From top to bottom, return the records that follow exactly.

Exercise material |
^^^^^^^^^^^^^^^^
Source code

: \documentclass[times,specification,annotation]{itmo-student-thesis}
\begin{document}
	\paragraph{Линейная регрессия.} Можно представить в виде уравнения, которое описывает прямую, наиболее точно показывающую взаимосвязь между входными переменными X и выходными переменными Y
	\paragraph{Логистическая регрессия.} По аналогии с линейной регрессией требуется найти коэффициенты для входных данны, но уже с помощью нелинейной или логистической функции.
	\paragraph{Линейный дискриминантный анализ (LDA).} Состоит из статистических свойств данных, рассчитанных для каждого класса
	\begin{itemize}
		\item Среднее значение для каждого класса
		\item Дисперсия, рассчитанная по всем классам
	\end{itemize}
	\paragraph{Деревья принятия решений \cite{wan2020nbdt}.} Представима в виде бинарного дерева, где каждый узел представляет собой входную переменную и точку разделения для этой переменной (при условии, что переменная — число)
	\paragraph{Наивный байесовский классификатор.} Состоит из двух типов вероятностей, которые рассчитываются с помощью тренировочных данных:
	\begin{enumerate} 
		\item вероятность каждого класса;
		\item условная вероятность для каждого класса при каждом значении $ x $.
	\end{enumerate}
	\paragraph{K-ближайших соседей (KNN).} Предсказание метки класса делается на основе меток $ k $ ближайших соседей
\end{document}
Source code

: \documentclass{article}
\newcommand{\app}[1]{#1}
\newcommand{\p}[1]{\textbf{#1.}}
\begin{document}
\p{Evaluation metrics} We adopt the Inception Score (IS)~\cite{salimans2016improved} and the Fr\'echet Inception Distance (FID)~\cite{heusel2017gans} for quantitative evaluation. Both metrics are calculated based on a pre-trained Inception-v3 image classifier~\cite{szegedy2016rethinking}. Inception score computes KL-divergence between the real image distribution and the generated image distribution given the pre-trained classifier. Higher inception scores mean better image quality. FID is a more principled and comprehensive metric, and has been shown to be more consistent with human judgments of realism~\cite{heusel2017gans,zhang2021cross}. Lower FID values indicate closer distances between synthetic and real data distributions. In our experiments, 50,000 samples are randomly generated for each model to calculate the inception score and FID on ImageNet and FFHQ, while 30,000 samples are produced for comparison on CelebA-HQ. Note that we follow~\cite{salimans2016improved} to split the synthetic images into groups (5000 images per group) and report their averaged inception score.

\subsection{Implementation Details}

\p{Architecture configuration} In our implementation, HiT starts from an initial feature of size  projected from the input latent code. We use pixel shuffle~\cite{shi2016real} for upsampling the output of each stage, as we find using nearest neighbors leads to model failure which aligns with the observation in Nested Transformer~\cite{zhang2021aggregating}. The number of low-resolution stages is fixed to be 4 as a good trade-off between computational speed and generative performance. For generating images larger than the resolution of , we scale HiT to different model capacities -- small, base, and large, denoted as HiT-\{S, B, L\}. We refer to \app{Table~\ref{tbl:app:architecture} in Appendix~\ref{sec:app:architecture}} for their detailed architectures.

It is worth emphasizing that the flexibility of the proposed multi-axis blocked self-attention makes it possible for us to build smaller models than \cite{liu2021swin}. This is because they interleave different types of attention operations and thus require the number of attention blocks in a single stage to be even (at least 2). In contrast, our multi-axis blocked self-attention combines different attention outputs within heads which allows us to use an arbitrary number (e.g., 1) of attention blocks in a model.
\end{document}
^^^^^^^^^^^^^^^^
Result of this exercise |
Source code

: \documentclass[times,specification,annotation]{itmo-student-thesis}
\begin{document}
	\paragraph{Линейная регрессия.} Можно представить в виде уравнения, которое описывает прямую, наиболее точно показывающую взаимосвязь между входными переменными X и выходными переменными Y
	\paragraph{Логистическая регрессия.} По аналогии с линейной регрессией требуется найти коэффициенты для входных данны, но уже с помощью нелинейной или логистической функции.
	\paragraph{Линейный дискриминантный анализ (LDA).} Состоит из статистических свойств данных, рассчитанных для каждого класса
	\begin{itemize}
		\item Среднее значение для каждого класса
		\item Дисперсия, рассчитанная по всем классам
	\end{itemize}
	\paragraph{Деревья принятия решений \cite{wan2020nbdt}.} Представима в виде бинарного дерева, где каждый узел представляет собой входную переменную и точку разделения для этой переменной (при условии, что переменная — число)
	\paragraph{Наивный байесовский классификатор.} Состоит из двух типов вероятностей, которые рассчитываются с помощью тренировочных данных:
	\begin{enumerate} 
		\item вероятность каждого класса;
		\item условная вероятность для каждого класса при каждом значении $ x $.
	\end{enumerate}
	\paragraph{K-ближайших соседей (KNN).} Предсказание метки класса делается на основе меток $ k $ ближайших соседей
\end{document}
Source code

: \documentclass{article}
\newcommand{\app}[1]{#1}
\newcommand{\p}[1]{\textbf{#1.}}
\begin{document}
\p{Evaluation metrics} We adopt the Inception Score (IS)~\cite{salimans2016improved} and the Fr\'echet Inception Distance (FID)~\cite{heusel2017gans} for quantitative evaluation. Both metrics are calculated based on a pre-trained Inception-v3 image classifier~\cite{szegedy2016rethinking}. Inception score computes KL-divergence between the real image distribution and the generated image distribution given the pre-trained classifier. Higher inception scores mean better image quality. FID is a more principled and comprehensive metric, and has been shown to be more consistent with human judgments of realism~\cite{heusel2017gans,zhang2021cross}. Lower FID values indicate closer distances between synthetic and real data distributions. In our experiments, 50,000 samples are randomly generated for each model to calculate the inception score and FID on ImageNet and FFHQ, while 30,000 samples are produced for comparison on CelebA-HQ. Note that we follow~\cite{salimans2016improved} to split the synthetic images into groups (5000 images per group) and report their averaged inception score.

\subsection{Implementation Details}

\p{Architecture configuration} In our implementation, HiT starts from an initial feature of size  projected from the input latent code. We use pixel shuffle~\cite{shi2016real} for upsampling the output of each stage, as we find using nearest neighbors leads to model failure which aligns with the observation in Nested Transformer~\cite{zhang2021aggregating}. The number of low-resolution stages is fixed to be 4 as a good trade-off between computational speed and generative performance. For generating images larger than the resolution of , we scale HiT to different model capacities -- small, base, and large, denoted as HiT-\{S, B, L\}. We refer to \app{Table~\ref{tbl:app:architecture} in Appendix~\ref{sec:app:architecture}} for their detailed architectures.

It is worth emphasizing that the flexibility of the proposed multi-axis blocked self-attention makes it possible for us to build smaller models than \cite{liu2021swin}. This is because they interleave different types of attention operations and thus require the number of attention blocks in a single stage to be even (at least 2). In contrast, our multi-axis blocked self-attention combines different attention outputs within heads which allows us to use an arbitrary number (e.g., 1) of attention blocks in a model.
\end{document}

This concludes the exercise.